Second, even if we brought it, it is unlikely that we can / want to finish using up what is essentially USD1,200 in Thai currency for a short 4D3N holiday. If we converted it to THB and converted it back, we would be paying for the conversion twice! This costs money we wouldn't need to spend.

I would like to ask, is this ruling still in force? And is there any way around it?

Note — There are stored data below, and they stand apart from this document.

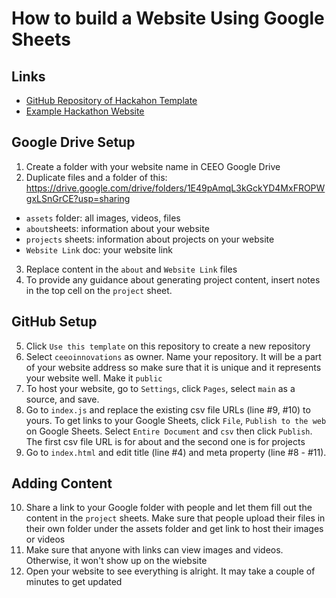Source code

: # How to build a Website Using Google Sheets #

## Links ##
* [GitHub Repository of Hackahon Template](https://github.com/ceeoinnovations/hackathon-template)
* [Example Hackathon Website](https://ceeoinnovations.github.io/hackathon/)

## Google Drive Setup ##
1. Create a folder with your website name in CEEO Google Drive
2. Duplicate files and a folder of this: https://drive.google.com/drive/folders/1E49pAmqL3kGckYD4MxFROPWgxLSnGrCE?usp=sharing 
* `assets` folder: all images, videos, files
* `about`sheets: information about your website
* `projects` sheets: information about projects on your website
* `Website Link` doc: your website link
3. Replace content in the `about` and `Website Link` files
4. To provide any guidance about generating project content, insert notes in the top cell on the `project` sheet.

## GitHub Setup ##
5. Click `Use this template` on this repository to create a new repository 
6. Select `ceeoinnovations` as owner. Name your repository. It will be a part of your website address so make sure that it is unique and it represents your website well. Make it `public`
7. To host your website, go to `Settings`, click `Pages`, select `main` as a source, and save.
8. Go to `index.js` and replace the existing csv file URLs (line #9, #10) to yours. To get links to your Google Sheets, click `File`, `Publish to the web` on Google Sheets. Select `Entire Document` and `csv` then click `Publish`. The first csv file URL is for about and the second one is for projects
9. Go to `index.html` and edit title (line #4) and meta property (line #8 - #11). 

## Adding Content ##
10. Share a link to your Google folder with people and let them fill out the content in the `project` sheets. Make sure that people upload their files in their own folder under the assets folder and get link to host their images or videos
11. Make sure that anyone with links can view images and videos. Otherwise, it won't show up on the wiebsite
12. Open your website to see everything is alright. It may take a couple of minutes to get updated

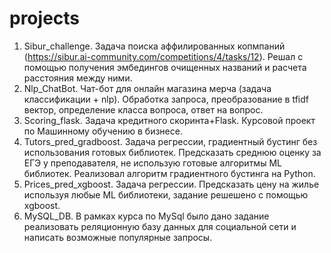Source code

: # projects
1. Sibur_challenge. 
Задача поиска аффилированных копмпаний (https://sibur.ai-community.com/competitions/4/tasks/12). Решал с помощью получения эмбедингов очищенных названий и расчета расстояния между ними. 
2. Nlp_ChatBot. 
Чат-бот для онлайн магазина мерча (задача классификации + nlp). Обработка запроса, преобразование в tfidf вектор, определение класса вопроса, ответ на вопрос. 
3. Scoring_flask.
Задача кредитного скоринта+Flask. Курсовой проект по Машинному обучению в бизнесе. 
4. Tutors_pred_gradboost. 
Задача регрессии, градиентный бустинг без использования готовых библиотек. 
Предсказать среднюю оценку за ЕГЭ у преподавателя, не использую готовые алгоритмы ML библиотек. Реализовал алгоритм градиентного бустинга на Python.
5. Prices_pred_xgboost.
Задача регрессии. Предсказать цену на жилье используя любые ML библиотеки, задание решешено с помощью xgboost.
6. MySQL_DB.
В рамках курса по MySql было дано задание реализовать реляционную базу данных для социальной сети и написать возможные популярные запросы.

My wife and I would very much like to visit Bangkok. But if there is no way around it, we may could end up visiting other similar range places instead like Penang / KL / JB /Ipoh in Malaysia or Bandung in Indonesia. (That is not preferable as I have worked/visited in Malaysia / Bandung before. But this is with wifey's parents so it will be good for them but bad for me).

Thanks in advance.


----------



## neilr (Dec 11, 2013)

jlceau said:


> I would like to ask, is this ruling still in force? And is there any way around it?


As far as I am aware, yes it is still in force. Even if I could find someone saying otherwise based on personal experience I would be wary. This is Thailand and the rules are often interpreted differently by different heads of departments so you never really know what you are faced with until the time arrives.

Any way around it? Almost certainly not.

Why do you think you will be walking around a strange country with a load of cash in your pocket? Most hotels have safes in the rooms so you will not need to.

The first time I came to Thailand I brought 100,000 baht in cash. Straight to the hotel and stashed away safely - no drama.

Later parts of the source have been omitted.